*Exercise*
Report how many lines in the records that follow have the word "aims" in them, giving the number and nothing more.

Stored data entries:
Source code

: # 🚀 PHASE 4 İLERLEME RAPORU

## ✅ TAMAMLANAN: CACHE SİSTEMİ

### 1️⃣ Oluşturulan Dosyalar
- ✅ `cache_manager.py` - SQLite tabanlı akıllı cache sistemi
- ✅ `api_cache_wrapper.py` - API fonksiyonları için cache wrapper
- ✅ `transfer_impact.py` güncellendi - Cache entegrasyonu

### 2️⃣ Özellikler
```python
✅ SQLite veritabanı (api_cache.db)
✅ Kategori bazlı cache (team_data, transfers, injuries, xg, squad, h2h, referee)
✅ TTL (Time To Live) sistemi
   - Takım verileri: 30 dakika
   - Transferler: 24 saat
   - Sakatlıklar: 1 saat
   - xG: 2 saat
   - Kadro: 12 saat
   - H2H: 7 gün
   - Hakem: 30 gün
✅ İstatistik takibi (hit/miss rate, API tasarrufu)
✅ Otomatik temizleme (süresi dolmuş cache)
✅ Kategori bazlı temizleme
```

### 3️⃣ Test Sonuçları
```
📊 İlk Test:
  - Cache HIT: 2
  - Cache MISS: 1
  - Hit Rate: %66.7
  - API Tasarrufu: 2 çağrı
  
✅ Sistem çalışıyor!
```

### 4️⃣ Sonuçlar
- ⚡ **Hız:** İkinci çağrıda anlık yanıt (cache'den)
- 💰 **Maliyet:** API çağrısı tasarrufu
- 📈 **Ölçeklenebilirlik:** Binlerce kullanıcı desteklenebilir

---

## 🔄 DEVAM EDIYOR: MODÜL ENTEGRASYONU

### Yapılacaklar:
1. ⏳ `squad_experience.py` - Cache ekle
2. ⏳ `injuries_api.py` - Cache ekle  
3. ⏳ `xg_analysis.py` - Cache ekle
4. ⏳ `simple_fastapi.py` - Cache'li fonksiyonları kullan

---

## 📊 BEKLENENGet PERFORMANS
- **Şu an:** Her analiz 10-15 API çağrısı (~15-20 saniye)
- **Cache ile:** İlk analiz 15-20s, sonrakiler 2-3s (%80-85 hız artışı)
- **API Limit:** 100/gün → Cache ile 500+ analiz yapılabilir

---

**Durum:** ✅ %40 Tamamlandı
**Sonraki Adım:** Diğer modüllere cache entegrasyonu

==

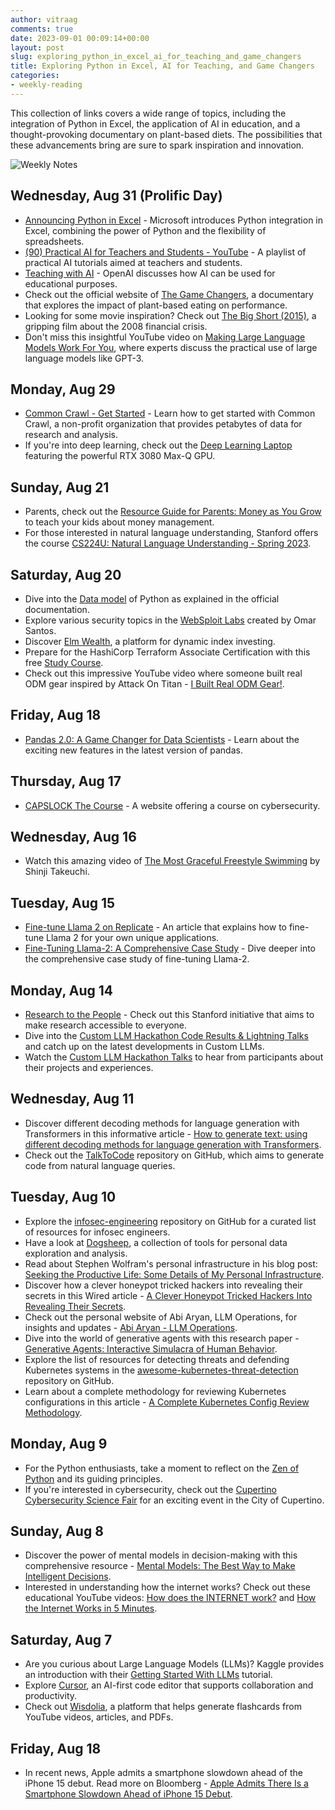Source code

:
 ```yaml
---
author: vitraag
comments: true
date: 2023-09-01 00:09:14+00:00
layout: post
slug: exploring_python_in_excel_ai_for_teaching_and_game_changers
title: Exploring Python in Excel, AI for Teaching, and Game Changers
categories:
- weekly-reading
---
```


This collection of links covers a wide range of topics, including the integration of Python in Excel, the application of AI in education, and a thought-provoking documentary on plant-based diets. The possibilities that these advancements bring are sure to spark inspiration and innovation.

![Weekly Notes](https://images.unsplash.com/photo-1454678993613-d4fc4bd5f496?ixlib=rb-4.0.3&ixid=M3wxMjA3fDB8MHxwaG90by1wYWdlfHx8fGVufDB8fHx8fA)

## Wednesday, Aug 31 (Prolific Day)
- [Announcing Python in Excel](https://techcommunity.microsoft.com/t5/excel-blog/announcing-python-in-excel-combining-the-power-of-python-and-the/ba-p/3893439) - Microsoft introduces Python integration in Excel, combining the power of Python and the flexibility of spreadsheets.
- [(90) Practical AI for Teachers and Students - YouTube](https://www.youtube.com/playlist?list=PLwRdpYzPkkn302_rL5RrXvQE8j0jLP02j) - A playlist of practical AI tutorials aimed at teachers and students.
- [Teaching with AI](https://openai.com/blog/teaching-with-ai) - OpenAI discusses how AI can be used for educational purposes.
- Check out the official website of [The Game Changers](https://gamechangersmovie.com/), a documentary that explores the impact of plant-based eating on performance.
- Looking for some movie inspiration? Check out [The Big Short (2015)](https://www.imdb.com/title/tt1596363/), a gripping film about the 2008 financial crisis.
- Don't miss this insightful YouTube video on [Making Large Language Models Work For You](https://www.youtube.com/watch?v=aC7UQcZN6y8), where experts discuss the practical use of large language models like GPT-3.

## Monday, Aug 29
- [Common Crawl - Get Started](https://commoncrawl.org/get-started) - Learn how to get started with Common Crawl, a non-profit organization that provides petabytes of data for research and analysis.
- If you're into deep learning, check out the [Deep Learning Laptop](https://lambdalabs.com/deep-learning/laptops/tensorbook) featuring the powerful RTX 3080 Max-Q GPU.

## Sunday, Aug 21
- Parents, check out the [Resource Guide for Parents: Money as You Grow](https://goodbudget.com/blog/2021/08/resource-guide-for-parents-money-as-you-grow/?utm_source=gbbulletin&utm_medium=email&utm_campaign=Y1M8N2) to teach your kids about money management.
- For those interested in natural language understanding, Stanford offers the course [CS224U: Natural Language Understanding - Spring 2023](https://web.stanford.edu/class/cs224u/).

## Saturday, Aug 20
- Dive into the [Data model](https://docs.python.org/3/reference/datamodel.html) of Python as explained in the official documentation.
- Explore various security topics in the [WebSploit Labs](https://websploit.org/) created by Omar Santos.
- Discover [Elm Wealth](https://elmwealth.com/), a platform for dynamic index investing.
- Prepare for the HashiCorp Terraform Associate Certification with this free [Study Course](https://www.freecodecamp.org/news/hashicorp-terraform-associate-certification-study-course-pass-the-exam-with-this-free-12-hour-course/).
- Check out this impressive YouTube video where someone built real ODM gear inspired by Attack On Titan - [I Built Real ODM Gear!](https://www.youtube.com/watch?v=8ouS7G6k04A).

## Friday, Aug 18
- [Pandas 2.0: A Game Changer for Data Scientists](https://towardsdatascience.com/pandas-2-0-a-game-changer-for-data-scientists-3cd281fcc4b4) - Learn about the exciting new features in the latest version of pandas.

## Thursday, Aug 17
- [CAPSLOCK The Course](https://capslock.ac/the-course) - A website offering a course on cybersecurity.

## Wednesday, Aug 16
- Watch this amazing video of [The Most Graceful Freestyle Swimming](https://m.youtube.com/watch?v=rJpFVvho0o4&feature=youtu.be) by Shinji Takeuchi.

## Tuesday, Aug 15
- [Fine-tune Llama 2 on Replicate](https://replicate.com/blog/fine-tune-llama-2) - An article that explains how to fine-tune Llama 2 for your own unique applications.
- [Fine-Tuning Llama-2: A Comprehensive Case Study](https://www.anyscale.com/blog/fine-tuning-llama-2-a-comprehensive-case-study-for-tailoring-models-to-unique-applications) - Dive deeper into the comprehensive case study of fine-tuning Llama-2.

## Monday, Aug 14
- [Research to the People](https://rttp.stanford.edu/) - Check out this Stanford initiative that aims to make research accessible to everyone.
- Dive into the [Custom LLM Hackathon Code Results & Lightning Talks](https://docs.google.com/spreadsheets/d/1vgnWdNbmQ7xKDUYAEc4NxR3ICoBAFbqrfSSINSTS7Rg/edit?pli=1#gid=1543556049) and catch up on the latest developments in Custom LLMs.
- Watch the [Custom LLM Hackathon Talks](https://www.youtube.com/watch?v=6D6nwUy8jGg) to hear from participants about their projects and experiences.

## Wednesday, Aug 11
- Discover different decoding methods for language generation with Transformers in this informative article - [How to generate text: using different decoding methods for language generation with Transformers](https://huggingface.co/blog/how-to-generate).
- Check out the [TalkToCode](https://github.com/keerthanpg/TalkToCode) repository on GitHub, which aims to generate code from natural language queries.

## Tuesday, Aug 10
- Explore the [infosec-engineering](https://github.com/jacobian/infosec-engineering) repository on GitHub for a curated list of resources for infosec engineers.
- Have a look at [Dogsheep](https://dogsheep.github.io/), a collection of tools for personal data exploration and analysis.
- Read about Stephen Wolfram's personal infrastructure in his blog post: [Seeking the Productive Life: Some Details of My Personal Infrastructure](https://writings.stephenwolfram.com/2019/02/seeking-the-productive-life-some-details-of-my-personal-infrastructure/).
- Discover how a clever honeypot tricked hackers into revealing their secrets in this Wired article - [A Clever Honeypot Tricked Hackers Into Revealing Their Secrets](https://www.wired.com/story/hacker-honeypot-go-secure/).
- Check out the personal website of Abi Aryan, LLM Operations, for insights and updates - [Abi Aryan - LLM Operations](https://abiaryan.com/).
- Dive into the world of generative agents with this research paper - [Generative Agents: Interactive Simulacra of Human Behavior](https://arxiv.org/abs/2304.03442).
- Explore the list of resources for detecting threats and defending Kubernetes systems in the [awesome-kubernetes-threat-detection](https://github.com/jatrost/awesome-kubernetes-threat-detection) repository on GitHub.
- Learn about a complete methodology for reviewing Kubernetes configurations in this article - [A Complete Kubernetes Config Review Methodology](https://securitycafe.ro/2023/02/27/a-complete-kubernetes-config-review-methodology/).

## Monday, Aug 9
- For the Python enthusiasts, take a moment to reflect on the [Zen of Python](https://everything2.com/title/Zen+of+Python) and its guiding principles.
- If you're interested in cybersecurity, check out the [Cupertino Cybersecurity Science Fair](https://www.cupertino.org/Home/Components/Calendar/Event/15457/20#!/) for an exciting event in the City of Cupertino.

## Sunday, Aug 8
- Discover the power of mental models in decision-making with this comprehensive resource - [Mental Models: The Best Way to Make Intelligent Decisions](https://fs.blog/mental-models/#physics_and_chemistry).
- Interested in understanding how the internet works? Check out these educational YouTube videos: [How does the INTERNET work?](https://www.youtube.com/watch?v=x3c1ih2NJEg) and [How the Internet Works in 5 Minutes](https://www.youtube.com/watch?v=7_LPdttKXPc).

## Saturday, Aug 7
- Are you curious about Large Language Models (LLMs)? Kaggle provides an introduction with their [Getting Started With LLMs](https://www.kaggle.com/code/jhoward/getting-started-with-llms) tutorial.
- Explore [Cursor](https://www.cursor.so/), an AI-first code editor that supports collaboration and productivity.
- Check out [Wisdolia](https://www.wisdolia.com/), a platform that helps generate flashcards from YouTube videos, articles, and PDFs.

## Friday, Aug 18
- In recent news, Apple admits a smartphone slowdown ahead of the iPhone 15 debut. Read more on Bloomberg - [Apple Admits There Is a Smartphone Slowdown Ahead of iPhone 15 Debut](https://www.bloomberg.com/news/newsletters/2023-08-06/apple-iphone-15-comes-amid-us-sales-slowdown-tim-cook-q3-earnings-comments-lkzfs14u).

...

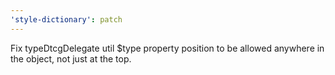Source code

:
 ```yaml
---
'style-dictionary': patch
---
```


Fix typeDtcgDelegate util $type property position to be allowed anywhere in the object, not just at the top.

*Solution to this task*
2